ENTRIES SHOWN Start Marker

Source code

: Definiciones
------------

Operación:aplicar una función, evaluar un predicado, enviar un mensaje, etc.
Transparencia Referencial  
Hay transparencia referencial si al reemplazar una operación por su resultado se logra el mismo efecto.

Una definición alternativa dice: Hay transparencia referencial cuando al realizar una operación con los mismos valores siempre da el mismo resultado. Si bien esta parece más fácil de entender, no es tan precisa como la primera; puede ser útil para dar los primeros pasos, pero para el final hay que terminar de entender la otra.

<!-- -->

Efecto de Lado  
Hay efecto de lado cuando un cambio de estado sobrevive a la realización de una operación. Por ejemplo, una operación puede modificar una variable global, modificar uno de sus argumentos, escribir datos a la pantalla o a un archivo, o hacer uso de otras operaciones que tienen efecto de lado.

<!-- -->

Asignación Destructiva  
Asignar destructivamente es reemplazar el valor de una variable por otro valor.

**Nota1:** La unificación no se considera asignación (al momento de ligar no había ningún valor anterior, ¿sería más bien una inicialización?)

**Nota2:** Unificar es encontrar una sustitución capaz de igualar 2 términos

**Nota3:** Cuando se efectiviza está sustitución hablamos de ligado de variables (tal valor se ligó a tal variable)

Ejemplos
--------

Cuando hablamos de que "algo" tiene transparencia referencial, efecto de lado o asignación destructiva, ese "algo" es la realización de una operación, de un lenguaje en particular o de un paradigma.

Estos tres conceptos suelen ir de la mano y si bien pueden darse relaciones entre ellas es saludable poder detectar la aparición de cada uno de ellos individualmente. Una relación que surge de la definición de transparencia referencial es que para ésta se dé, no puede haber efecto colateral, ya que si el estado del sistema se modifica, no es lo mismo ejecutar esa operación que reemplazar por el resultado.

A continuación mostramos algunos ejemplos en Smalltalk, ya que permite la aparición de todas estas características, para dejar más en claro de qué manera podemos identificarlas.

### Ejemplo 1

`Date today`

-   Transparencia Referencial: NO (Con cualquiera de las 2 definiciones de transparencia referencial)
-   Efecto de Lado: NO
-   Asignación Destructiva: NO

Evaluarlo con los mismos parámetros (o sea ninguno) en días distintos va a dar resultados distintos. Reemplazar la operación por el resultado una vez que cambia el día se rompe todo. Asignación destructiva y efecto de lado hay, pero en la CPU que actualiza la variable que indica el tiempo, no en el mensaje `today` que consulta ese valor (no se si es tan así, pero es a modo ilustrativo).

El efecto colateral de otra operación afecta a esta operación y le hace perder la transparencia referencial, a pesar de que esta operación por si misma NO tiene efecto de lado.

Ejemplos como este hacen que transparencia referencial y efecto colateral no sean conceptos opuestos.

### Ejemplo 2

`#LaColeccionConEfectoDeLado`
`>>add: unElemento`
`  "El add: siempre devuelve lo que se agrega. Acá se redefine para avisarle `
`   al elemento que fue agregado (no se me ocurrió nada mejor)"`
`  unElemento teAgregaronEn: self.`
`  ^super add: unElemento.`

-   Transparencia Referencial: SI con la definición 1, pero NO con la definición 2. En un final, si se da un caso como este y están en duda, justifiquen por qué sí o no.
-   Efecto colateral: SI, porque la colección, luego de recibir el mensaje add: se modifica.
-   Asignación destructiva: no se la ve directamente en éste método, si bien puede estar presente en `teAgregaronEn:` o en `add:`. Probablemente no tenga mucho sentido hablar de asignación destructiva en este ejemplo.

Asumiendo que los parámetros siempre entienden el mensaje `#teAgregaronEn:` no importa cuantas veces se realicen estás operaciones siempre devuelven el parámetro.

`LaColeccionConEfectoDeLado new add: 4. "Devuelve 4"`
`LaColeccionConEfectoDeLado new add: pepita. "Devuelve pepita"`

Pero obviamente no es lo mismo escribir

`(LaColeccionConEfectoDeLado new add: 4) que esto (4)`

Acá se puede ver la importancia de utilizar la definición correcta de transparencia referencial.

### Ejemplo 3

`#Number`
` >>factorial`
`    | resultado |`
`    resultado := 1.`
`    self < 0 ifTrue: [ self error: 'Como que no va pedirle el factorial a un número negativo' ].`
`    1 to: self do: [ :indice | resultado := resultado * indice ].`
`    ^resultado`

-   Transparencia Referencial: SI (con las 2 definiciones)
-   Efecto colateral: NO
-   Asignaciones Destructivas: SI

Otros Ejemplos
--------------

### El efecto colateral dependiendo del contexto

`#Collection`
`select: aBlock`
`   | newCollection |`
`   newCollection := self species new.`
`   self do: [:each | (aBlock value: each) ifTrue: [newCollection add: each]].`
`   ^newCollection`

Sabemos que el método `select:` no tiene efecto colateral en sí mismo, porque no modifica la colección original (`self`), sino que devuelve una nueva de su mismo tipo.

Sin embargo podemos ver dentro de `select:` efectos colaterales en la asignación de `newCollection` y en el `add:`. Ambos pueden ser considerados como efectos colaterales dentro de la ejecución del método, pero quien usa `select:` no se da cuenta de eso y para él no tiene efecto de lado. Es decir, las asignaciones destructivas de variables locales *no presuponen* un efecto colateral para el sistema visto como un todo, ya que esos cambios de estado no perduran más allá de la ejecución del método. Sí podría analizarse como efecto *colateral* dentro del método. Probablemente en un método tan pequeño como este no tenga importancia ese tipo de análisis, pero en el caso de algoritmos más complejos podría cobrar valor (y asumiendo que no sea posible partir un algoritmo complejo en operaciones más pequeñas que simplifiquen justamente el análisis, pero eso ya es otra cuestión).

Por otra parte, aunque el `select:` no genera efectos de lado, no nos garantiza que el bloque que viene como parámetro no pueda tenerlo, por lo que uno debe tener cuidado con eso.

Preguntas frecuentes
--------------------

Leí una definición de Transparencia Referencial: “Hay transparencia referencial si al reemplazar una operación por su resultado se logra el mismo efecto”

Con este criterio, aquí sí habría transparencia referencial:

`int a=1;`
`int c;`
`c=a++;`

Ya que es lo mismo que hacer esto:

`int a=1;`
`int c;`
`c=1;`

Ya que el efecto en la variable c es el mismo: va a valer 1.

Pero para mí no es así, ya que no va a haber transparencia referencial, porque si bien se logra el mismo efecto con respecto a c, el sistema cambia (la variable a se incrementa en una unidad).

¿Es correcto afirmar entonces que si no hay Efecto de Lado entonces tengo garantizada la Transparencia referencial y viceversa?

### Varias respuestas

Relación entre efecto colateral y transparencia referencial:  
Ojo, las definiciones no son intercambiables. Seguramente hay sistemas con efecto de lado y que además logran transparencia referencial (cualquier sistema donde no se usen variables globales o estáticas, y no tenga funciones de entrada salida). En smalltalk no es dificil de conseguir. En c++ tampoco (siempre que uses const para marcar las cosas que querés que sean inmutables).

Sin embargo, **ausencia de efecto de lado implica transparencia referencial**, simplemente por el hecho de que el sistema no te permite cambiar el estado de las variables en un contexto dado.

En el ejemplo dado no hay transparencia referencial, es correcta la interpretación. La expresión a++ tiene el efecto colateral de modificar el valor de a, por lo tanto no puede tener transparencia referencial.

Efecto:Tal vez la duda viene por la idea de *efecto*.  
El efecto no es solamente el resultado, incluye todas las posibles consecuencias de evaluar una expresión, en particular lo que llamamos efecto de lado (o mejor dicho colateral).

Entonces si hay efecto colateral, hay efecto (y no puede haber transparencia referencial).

ENTRIES SHOWN End Marker

Some lines contain the word "permite". Pull each one out of the listing.

ANSWER FOR THE TASK |
A continuación mostramos algunos ejemplos en Smalltalk, ya que permite la aparición de todas estas características, para dejar más en claro de qué manera podemos identificarlas.
Sin embargo, **ausencia de efecto de lado implica transparencia referencial**, simplemente por el hecho de que el sistema no te permite cambiar el estado de las variables en un contexto dado.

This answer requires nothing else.